* [TRY IT]: Your answer must consist only of the lines from the start of the entries through the line that holds "Code to deploy and", copied exactly, with no pictures.
═══ INPUT FOR THIS TASK
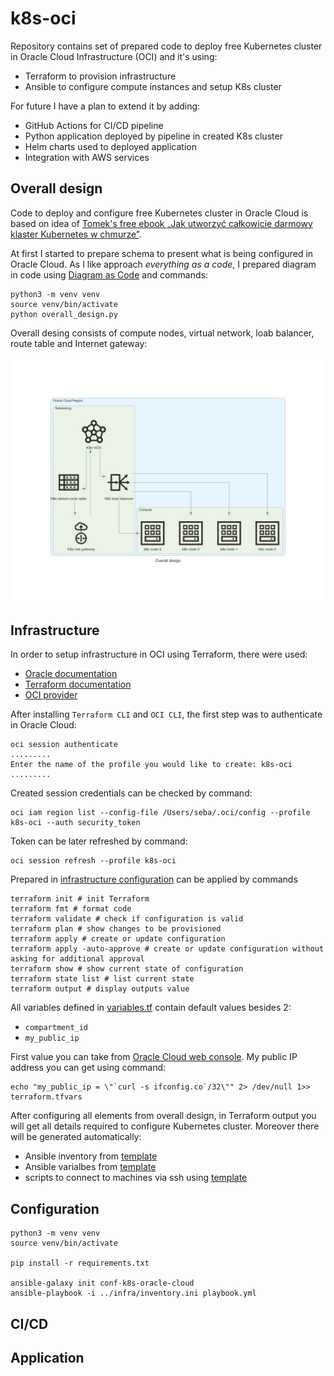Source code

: # k8s-oci

Repository contains set of prepared code to deploy free Kubernetes cluster in Oracle Cloud Infrastructure (OCI) and it's using:
* Terraform to provision infrastructure
* Ansible to configure compute instances and setup K8s cluster

For future I have a plan to extend it by adding:
* GitHub Actions for CI/CD pipeline
* Python application deployed by pipeline in created K8s cluster
* Helm charts used to deployed application
* Integration with AWS services

## Overall design

Code to deploy and configure free Kubernetes cluster in Oracle Cloud is based on idea of [Tomek's free ebook „Jak utworzyć całkowicie darmowy klaster Kubernetes w chmurze”](https://cloudowski.com/e-book-jak-utworzyc-calkowicie-darmowy-klaster-kubernetes-w-chmurze).

At first I started to prepare schema to present what is being configured in Oracle Cloud. As I like approach *everything as a code*, I prepared diagram in code using [Diagram as Code](https://diagrams.mingrammer.com/) and commands:

```
python3 -m venv venv
source venv/bin/activate
python overall_design.py
```

Overall desing consists of compute nodes, virtual network, loab balancer, route table and Internet gateway:

![Overall design](design/overall_design.png)

## Infrastructure

In order to setup infrastructure in OCI using Terraform, there were used:
* [Oracle documentation](https://docs.oracle.com/en-us/iaas/developer-tutorials/tutorials/tf-simple-infrastructure/01-summary.htm)
* [Terraform documentation](https://learn.hashicorp.com/collections/terraform/oci-get-started)
* [OCI provider](https://registry.terraform.io/providers/oracle/oci/latest)

After installing ``Terraform CLI`` and ``OCI CLI``, the first step was to authenticate in Oracle Cloud:

```shell
oci session authenticate
.........
Enter the name of the profile you would like to create: k8s-oci
.........
```

Created session credentials can be checked by command:

```shell
oci iam region list --config-file /Users/seba/.oci/config --profile k8s-oci --auth security_token
```

Token can be later refreshed by command:

```shell
oci session refresh --profile k8s-oci
```

Prepared in [infrastructure configuration](infra) can be applied by commands

```shell
terraform init # init Terraform
terraform fmt # format code
terraform validate # check if configuration is valid
terraform plan # show changes to be provisioned
terraform apply # create or update configuration
terraform apply -auto-approve # create or update configuration without asking for additional approval
terraform show # show current state of configuration
terraform state list # list current state
terraform output # display outputs value
```

All variables defined in [variables.tf](infra/variables.tf) contain default values besides 2:
- ``compartment_id``
- ``my_public_ip``

First value you can take from [Oracle Cloud web console](https://cloud.oracle.com/identity/compartments).
My public IP address you can get using command:

```
echo "my_public_ip = \"`curl -s ifconfig.co`/32\"" 2> /dev/null 1>> terraform.tfvars
```

After configuring all elements from overall design, in Terraform output you will get all details required to configure Kubernetes cluster. Moreover there will be generated automatically:
- Ansible inventory from [template](infra/inventory.tmpl)
- Ansible varialbes from [template](infra/vars.tmpl)
- scripts to connect to machines via ssh using [template](infra/ssh.tmpl)

## Configuration

```
python3 -m venv venv
source venv/bin/activate

pip install -r requirements.txt

ansible-galaxy init conf-k8s-oracle-cloud
ansible-playbook -i ../infra/inventory.ini playbook.yml
```

## CI/CD

## Application
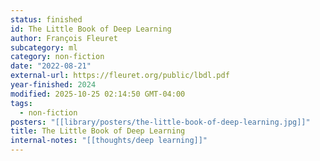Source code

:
 ```yaml
---
status: finished
id: The Little Book of Deep Learning
author: François Fleuret
subcategory: ml
category: non-fiction
date: "2022-08-21"
external-url: https://fleuret.org/public/lbdl.pdf
year-finished: 2024
modified: 2025-10-25 02:14:50 GMT-04:00
tags:
  - non-fiction
posters: "[[library/posters/the-little-book-of-deep-learning.jpg]]"
title: The Little Book of Deep Learning
internal-notes: "[[thoughts/deep learning]]"
---
```

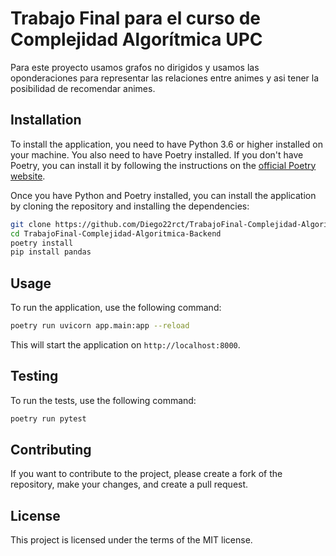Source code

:# Trabajo Final para el curso de Complejidad Algorítmica UPC

Para este proyecto usamos grafos no dirigidos y usamos las oponderaciones para representar las relaciones entre animes y asi tener la posibilidad de recomendar animes.

## Installation

To install the application, you need to have Python 3.6 or higher installed on your machine. You also need to have Poetry installed. If you don't have Poetry, you can install it by following the instructions on the [official Poetry website](https://python-poetry.org/docs/#installation).

Once you have Python and Poetry installed, you can install the application by cloning the repository and installing the dependencies:

```bash
git clone https://github.com/Diego22rct/TrabajoFinal-Complejidad-Algoritmica-Backend.git
cd TrabajoFinal-Complejidad-Algoritmica-Backend
poetry install
pip install pandas 
```

## Usage

To run the application, use the following command:

```bash
poetry run uvicorn app.main:app --reload
```

This will start the application on `http://localhost:8000`.

## Testing

To run the tests, use the following command:

```bash
poetry run pytest
```

## Contributing

If you want to contribute to the project, please create a fork of the repository, make your changes, and create a pull request.

## License

This project is licensed under the terms of the MIT license.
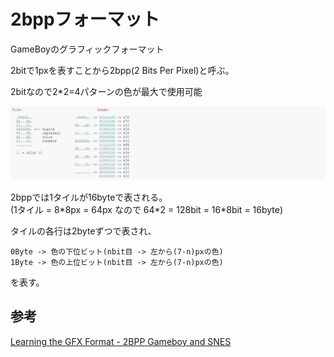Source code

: # 2bppフォーマット

GameBoyのグラフィックフォーマット

2bitで1pxを表すことから2bpp(2 Bits Per Pixel)と呼ぶ。

2bitなので2*2=4パターンの色が最大で使用可能

![2bpp](image/2bpp.png)

2bppでは1タイルが16byteで表される。  
(1タイル = 8*8px = 64px なので 64\*2 = 128bit = 16\*8bit = 16byte)  

タイルの各行は2byteずつで表され、

```
0Byte -> 色の下位ビット(nbit目 -> 左から(7-n)pxの色)
1Byte -> 色の上位ビット(nbit目 -> 左から(7-n)pxの色)
```

を表す。

## 参考

[Learning the GFX Format - 2BPP Gameboy and SNES](https://wiki.superfamicom.org/learning-the-gfx-format-2bpp-gameboy-and-snes)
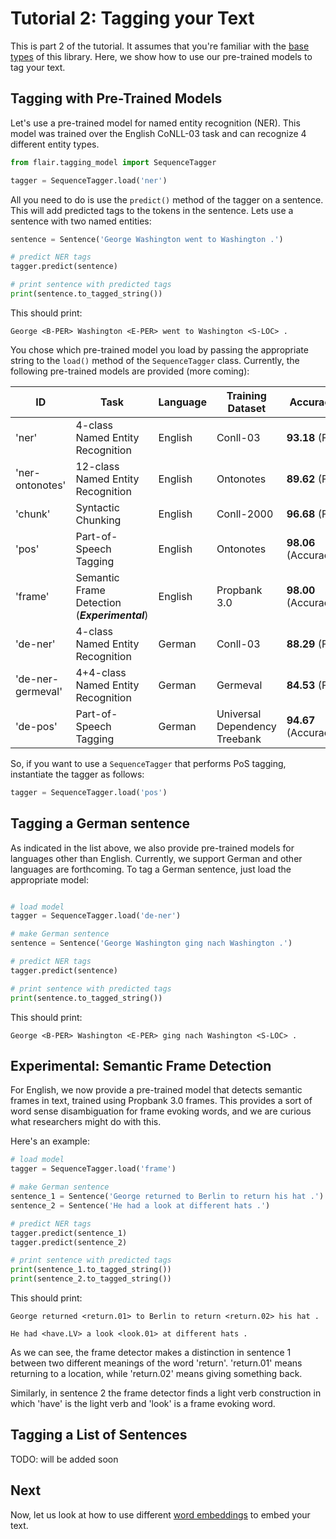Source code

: # Tutorial 2: Tagging your Text

This is part 2 of the tutorial. It assumes that you're familiar with the [base types](/resources/docs/TUTORIAL_BASICS.md) of this library. Here, we show how to use our pre-trained models to tag your text. 

## Tagging with Pre-Trained Models

Let's use a pre-trained model for named entity recognition (NER). 
This model was trained over the English CoNLL-03 task and can recognize 4 different entity
types.

```python
from flair.tagging_model import SequenceTagger

tagger = SequenceTagger.load('ner')
```
All you need to do is use the `predict()` method of the tagger on a sentence. This will add predicted tags to the tokens
in the sentence. Lets use a sentence with two named
entities: 

```python
sentence = Sentence('George Washington went to Washington .')

# predict NER tags
tagger.predict(sentence)

# print sentence with predicted tags
print(sentence.to_tagged_string())
```

This should print: 
```console
George <B-PER> Washington <E-PER> went to Washington <S-LOC> . 
```

You chose which pre-trained model you load by passing the appropriate 
string to the `load()` method of the `SequenceTagger` class. Currently, the following pre-trained models
are provided (more coming): 
 
| ID | Task | Language| Training Dataset | Accuracy | 
| -------------    | ------------- | ------------- |------------- |------------- |
| 'ner' | 4-class Named Entity Recognition | English | Conll-03  |  **93.18** (F1) |
| 'ner-ontonotes' | 12-class Named Entity Recognition | English | Ontonotes  |  **89.62** (F1) |
| 'chunk' |  Syntactic Chunking   | English | Conll-2000     |  **96.68** (F1) |
| 'pos' |  Part-of-Speech Tagging | English | Ontonotes     |  **98.06** (Accuracy) |
| 'frame'  |   Semantic Frame Detection  (***Experimental***)| English | Propbank 3.0     |  **98.00** (Accuracy) |
| 'de-ner' | 4-class Named Entity Recognition | German | Conll-03  |  **88.29** (F1) |
| 'de-ner-germeval' | 4+4-class Named Entity Recognition | German | Germeval  |  **84.53** (F1) |
| 'de-pos' | Part-of-Speech Tagging | German | Universal Dependency Treebank  |  **94.67** (Accuracy) |


So, if you want to use a `SequenceTagger` that performs PoS tagging, instantiate the tagger as follows:

```python
tagger = SequenceTagger.load('pos')
```

## Tagging a German sentence

As indicated in the list above, we also provide pre-trained models for languages other than English. Currently, we
support German and other languages are forthcoming. To tag a German sentence, just load the appropriate model:

```python

# load model
tagger = SequenceTagger.load('de-ner')

# make German sentence
sentence = Sentence('George Washington ging nach Washington .')

# predict NER tags
tagger.predict(sentence)

# print sentence with predicted tags
print(sentence.to_tagged_string())
```
This should print: 
```console
George <B-PER> Washington <E-PER> ging nach Washington <S-LOC> .
```

## Experimental: Semantic Frame Detection

For English, we now provide a pre-trained model that detects semantic frames in text, trained using Propbank 3.0 frames. 
This provides a sort of word sense disambiguation for frame evoking words, and we are curious what researchers might
do with this. 

Here's an example: 

```python
# load model
tagger = SequenceTagger.load('frame')

# make German sentence
sentence_1 = Sentence('George returned to Berlin to return his hat .')
sentence_2 = Sentence('He had a look at different hats .')

# predict NER tags
tagger.predict(sentence_1)
tagger.predict(sentence_2)

# print sentence with predicted tags
print(sentence_1.to_tagged_string())
print(sentence_2.to_tagged_string())
```
This should print: 

```console
George returned <return.01> to Berlin to return <return.02> his hat .

He had <have.LV> a look <look.01> at different hats .
```

As we can see, the frame detector makes a distinction in sentence 1 between two different meanings of the word 'return'.
'return.01' means returning to a location, while 'return.02' means giving something back. 

Similarly, in sentence 2 the frame detector finds a light verb construction in which 'have' is the light verb and 
'look' is a frame evoking word.



## Tagging a List of Sentences

TODO: will be added soon



## Next 

Now, let us look at how to use different [word embeddings](/resources/docs/TUTORIAL_WORD_EMBEDDING.md) to embed your text.
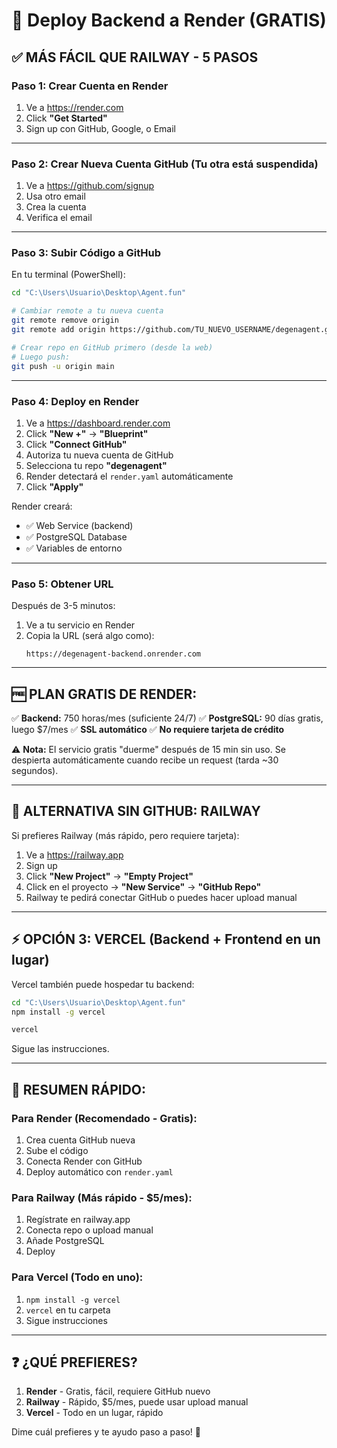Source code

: # 🚀 Deploy Backend a Render (GRATIS)

## ✅ MÁS FÁCIL QUE RAILWAY - 5 PASOS

### Paso 1: Crear Cuenta en Render

1. Ve a https://render.com
2. Click **"Get Started"**
3. Sign up con GitHub, Google, o Email

---

### Paso 2: Crear Nueva Cuenta GitHub (Tu otra está suspendida)

1. Ve a https://github.com/signup
2. Usa otro email
3. Crea la cuenta
4. Verifica el email

---

### Paso 3: Subir Código a GitHub

En tu terminal (PowerShell):

```bash
cd "C:\Users\Usuario\Desktop\Agent.fun"

# Cambiar remote a tu nueva cuenta
git remote remove origin
git remote add origin https://github.com/TU_NUEVO_USERNAME/degenagent.git

# Crear repo en GitHub primero (desde la web)
# Luego push:
git push -u origin main
```

---

### Paso 4: Deploy en Render

1. Ve a https://dashboard.render.com
2. Click **"New +"** → **"Blueprint"**
3. Click **"Connect GitHub"**
4. Autoriza tu nueva cuenta de GitHub
5. Selecciona tu repo **"degenagent"**
6. Render detectará el `render.yaml` automáticamente
7. Click **"Apply"**

Render creará:
- ✅ Web Service (backend)
- ✅ PostgreSQL Database
- ✅ Variables de entorno

---

### Paso 5: Obtener URL

Después de 3-5 minutos:

1. Ve a tu servicio en Render
2. Copia la URL (será algo como):
   ```
   https://degenagent-backend.onrender.com
   ```

---

## 🆓 PLAN GRATIS DE RENDER:

✅ **Backend:** 750 horas/mes (suficiente 24/7)
✅ **PostgreSQL:** 90 días gratis, luego $7/mes
✅ **SSL automático**
✅ **No requiere tarjeta de crédito**

⚠️ **Nota:** El servicio gratis "duerme" después de 15 min sin uso. Se despierta automáticamente cuando recibe un request (tarda ~30 segundos).

---

## 🎯 ALTERNATIVA SIN GITHUB: RAILWAY

Si prefieres Railway (más rápido, pero requiere tarjeta):

1. Ve a https://railway.app
2. Sign up
3. Click **"New Project"** → **"Empty Project"**
4. Click en el proyecto → **"New Service"** → **"GitHub Repo"**
5. Railway te pedirá conectar GitHub o puedes hacer upload manual

---

## ⚡ OPCIÓN 3: VERCEL (Backend + Frontend en un lugar)

Vercel también puede hospedar tu backend:

```bash
cd "C:\Users\Usuario\Desktop\Agent.fun"
npm install -g vercel

vercel
```

Sigue las instrucciones.

---

## 📝 RESUMEN RÁPIDO:

### Para Render (Recomendado - Gratis):
1. Crea cuenta GitHub nueva
2. Sube el código
3. Conecta Render con GitHub
4. Deploy automático con `render.yaml`

### Para Railway (Más rápido - $5/mes):
1. Regístrate en railway.app
2. Conecta repo o upload manual
3. Añade PostgreSQL
4. Deploy

### Para Vercel (Todo en uno):
1. `npm install -g vercel`
2. `vercel` en tu carpeta
3. Sigue instrucciones

---

## ❓ ¿QUÉ PREFIERES?

1. **Render** - Gratis, fácil, requiere GitHub nuevo
2. **Railway** - Rápido, $5/mes, puede usar upload manual
3. **Vercel** - Todo en un lugar, rápido

Dime cuál prefieres y te ayudo paso a paso! 🚀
══════
* [YOUR SOLUTION]:
Source code

: # k8s-oci

Repository contains set of prepared code to deploy free Kubernetes cluster in Oracle Cloud Infrastructure (OCI) and it's using:
* Terraform to provision infrastructure
* Ansible to configure compute instances and setup K8s cluster

For future I have a plan to extend it by adding:
* GitHub Actions for CI/CD pipeline
* Python application deployed by pipeline in created K8s cluster
* Helm charts used to deployed application
* Integration with AWS services

## Overall design

Code to deploy and configure free Kubernetes cluster in Oracle Cloud is based on idea of [Tomek's free ebook „Jak utworzyć całkowicie darmowy klaster Kubernetes w chmurze”](https://cloudowski.com/e-book-jak-utworzyc-calkowicie-darmowy-klaster-kubernetes-w-chmurze).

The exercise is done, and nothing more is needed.